Sampai di Guguak Rang Pisang, keluarga di sana rupanya juga sudah mengetahui tentang hal ini. Ketika salah seorang diantaranya menanyakan padaku, apakah aku mau masuk panti asuhan. Karena pernah pergi merantau sebelumnya dan sudah merasakan bagaimana hidup di rantau, aku hanya tinggal menganggukkan kepala tanpa banyak berkata maupun bertanya lagi. Aku juga merasakan, bahwa tinggal di kampung ini juga hanya tinggal sendiri, karena kakak-kakakku yang laki-laki maupun yang perempuan juga telah pergi merantau semua.
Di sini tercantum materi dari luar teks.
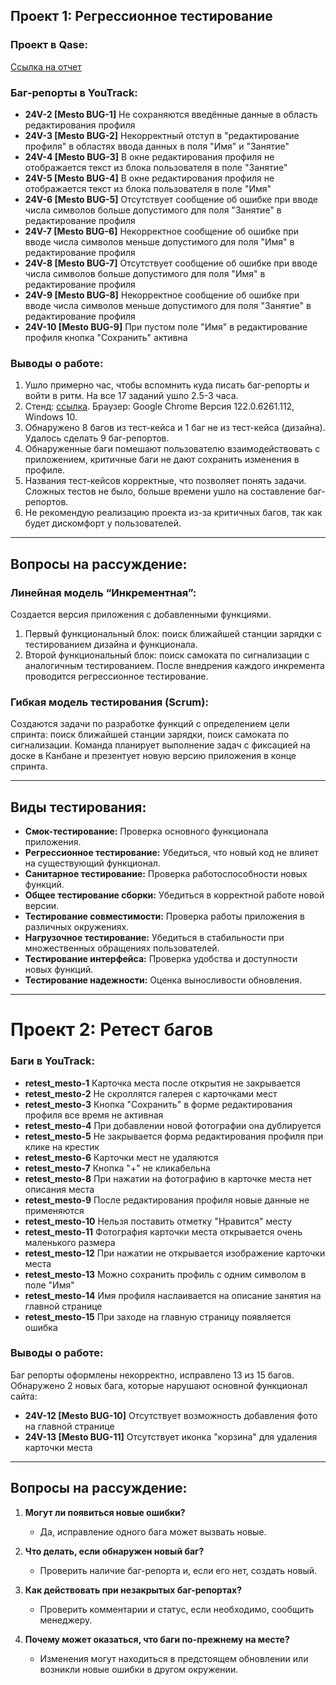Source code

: ## Проект 1: Регрессионное тестирование

### Проект в Qase: 
[Ссылка на отчет](https://app.qase.io/public/report/d1c79a51721a15c53382056080ffbdadef5f472a)

### Баг-репорты в YouTrack:
- **24V-2 [Mesto BUG-1]** Не сохраняются введённые данные в область редактирования профиля 
- **24V-3 [Mesto BUG-2]** Некорректный отступ в "редактирование профиля" в областях ввода данных в поля "Имя" и "Занятие"
- **24V-4 [Mesto BUG-3]** В окне редактирования профиля не отображается текст из блока пользователя в поле "Занятие"
- **24V-5 [Mesto BUG-4]** В окне редактирования профиля не отображается текст из блока пользователя в поле "Имя"
- **24V-6 [Mesto BUG-5]** Отсутствует сообщение об ошибке при вводе числа символов больше допустимого для поля "Занятие" в редактирование профиля
- **24V-7 [Mesto BUG-6]** Некорректное сообщение об ошибке при вводе числа символов меньше допустимого для поля "Имя" в редактирование профиля
- **24V-8 [Mesto BUG-7]** Отсутствует сообщение об ошибке при вводе числа символов больше допустимого для поля "Имя" в редактирование профиля
- **24V-9 [Mesto BUG-8]** Некорректное сообщение об ошибке при вводе числа символов меньше допустимого для поля "Занятие" в редактирование профиля
- **24V-10 [Mesto BUG-9]** При пустом поле "Имя" в редактирование профиля кнопка "Сохранить" активна

### Выводы о работе:
1. Ушло примерно час, чтобы вспомнить куда писать баг-репорты и войти в ритм. На все 17 заданий ушло 2.5-3 часа.
2. Стенд: [ссылка](https://code.s3.yandex.net/qa/files/mesto/index.html). Браузер: Google Chrome Версия 122.0.6261.112, Windows 10.
3. Обнаружено 8 багов из тест-кейса и 1 баг не из тест-кейса (дизайна). Удалось сделать 9 баг-репортов.
4. Обнаруженные баги помешают пользователю взаимодействовать с приложением, критичные баги не дают сохранить изменения в профиле.
5. Названия тест-кейсов корректные, что позволяет понять задачи. Сложных тестов не было, больше времени ушло на составление баг-репортов.
6. Не рекомендую реализацию проекта из-за критичных багов, так как будет дискомфорт у пользователей.

---

## Вопросы на рассуждение:

### Линейная модель “Инкрементная”:
Создается версия приложения с добавленными функциями.
1. Первый функциональный блок: поиск ближайшей станции зарядки с тестированием дизайна и функционала.
2. Второй функциональный блок: поиск самоката по сигнализации с аналогичным тестированием.
После внедрения каждого инкремента проводится регрессионное тестирование.

### Гибкая модель тестирования (Scrum):
Создаются задачи по разработке функций с определением цели спринта: поиск ближайшей станции зарядки, поиск самоката по сигнализации. Команда планирует выполнение задач с фиксацией на доске в Канбане и презентует новую версию приложения в конце спринта.

---

## Виды тестирования:
- **Смок-тестирование:** Проверка основного функционала приложения.
- **Регрессионное тестирование:** Убедиться, что новый код не влияет на существующий функционал.
- **Санитарное тестирование:** Проверка работоспособности новых функций.
- **Общее тестирование сборки:** Убедиться в корректной работе новой версии.
- **Тестирование совместимости:** Проверка работы приложения в различных окружениях.
- **Нагрузочное тестирование:** Убедиться в стабильности при множественных обращениях пользователей.
- **Тестирование интерфейса:** Проверка удобства и доступности новых функций.
- **Тестирование надежности:** Оценка выносливости обновления.

---

# Проект 2: Ретест багов

### Баги в YouTrack:
- **retest_mesto-1** Карточка места после открытия не закрывается
- **retest_mesto-2** Не скроллятся галерея с карточками мест
- **retest_mesto-3** Кнопка "Сохранить" в форме редактирования профиля все время не активная
- **retest_mesto-4** При добавлении новой фотографии она дублируется
- **retest_mesto-5** Не закрывается форма редактирования профиля при клике на крестик
- **retest_mesto-6** Карточки мест не удаляются
- **retest_mesto-7** Кнопка "+" не кликабельна
- **retest_mesto-8** При нажатии на фотографию в карточке места нет описания места
- **retest_mesto-9** После редактирования профиля новые данные не применяются
- **retest_mesto-10** Нельзя поставить отметку "Нравится" месту
- **retest_mesto-11** Фотография карточки места открывается очень маленького размера
- **retest_mesto-12** При нажатии не открывается изображение карточки места
- **retest_mesto-13** Можно сохранить профиль с одним символом в поле "Имя"
- **retest_mesto-14** Имя профиля наслаивается на описание занятия на главной странице
- **retest_mesto-15** При заходе на главную страницу появляется ошибка

### Выводы о работе:
Баг репорты оформлены некорректно, исправлено 13 из 15 багов. Обнаружено 2 новых бага, которые нарушают основной функционал сайта:
- **24V-12 [Mesto BUG-10]** Отсутствует возможность добавления фото на главной странице
- **24V-13 [Mesto BUG-11]** Отсутствует иконка "корзина" для удаления карточки места

---

## Вопросы на рассуждение:
1. **Могут ли появиться новые ошибки?** 
   - Да, исправление одного бага может вызвать новые.
   
2. **Что делать, если обнаружен новый баг?** 
   - Проверить наличие баг-репорта и, если его нет, создать новый.
   
3. **Как действовать при незакрытых баг-репортах?**
   - Проверить комментарии и статус, если необходимо, сообщить менеджеру.

4. **Почему может оказаться, что баги по-прежнему на месте?**
   - Изменения могут находиться в предстоящем обновлении или возникли новые ошибки в другом окружении.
Hari keberangkatanku ke Payakumbuh sudah ditetapkan, yaitu hari Minggu, pas disaat libur sekolah, tapi aku belum diberitahu. Makanya selama menunggu beberapa hari itu, aku tetap dibiarkan pergi ke sekolah. Hari Minggu, pagi-pagi aku dimandikan oleh etekku, adik ayahku yang paling kecil yang saat itu satu-satunya yang belum menikah. Selesai mandi pakaianku di ganti dengan bersih. Suatu yang menguntungkanku punya dua rumah adalah di kedua tempat itu aku punya salinan, walau hanya beberapa lembar.

Selesai bersalin aku  disuruh makan, sebagaimana kebiasaan keluarga kami di sana. Makan pagi dengan nasi yang masih mengebulkan uap panas, untuk melawan hawa dingin Bukit Barisan.  Setelah sarapan, sebuah bungkusan kecil dengan memakai serbet di serahkan ke tanganku. Isinya pakaianku sehari-hari yang hanya beberapa pasang.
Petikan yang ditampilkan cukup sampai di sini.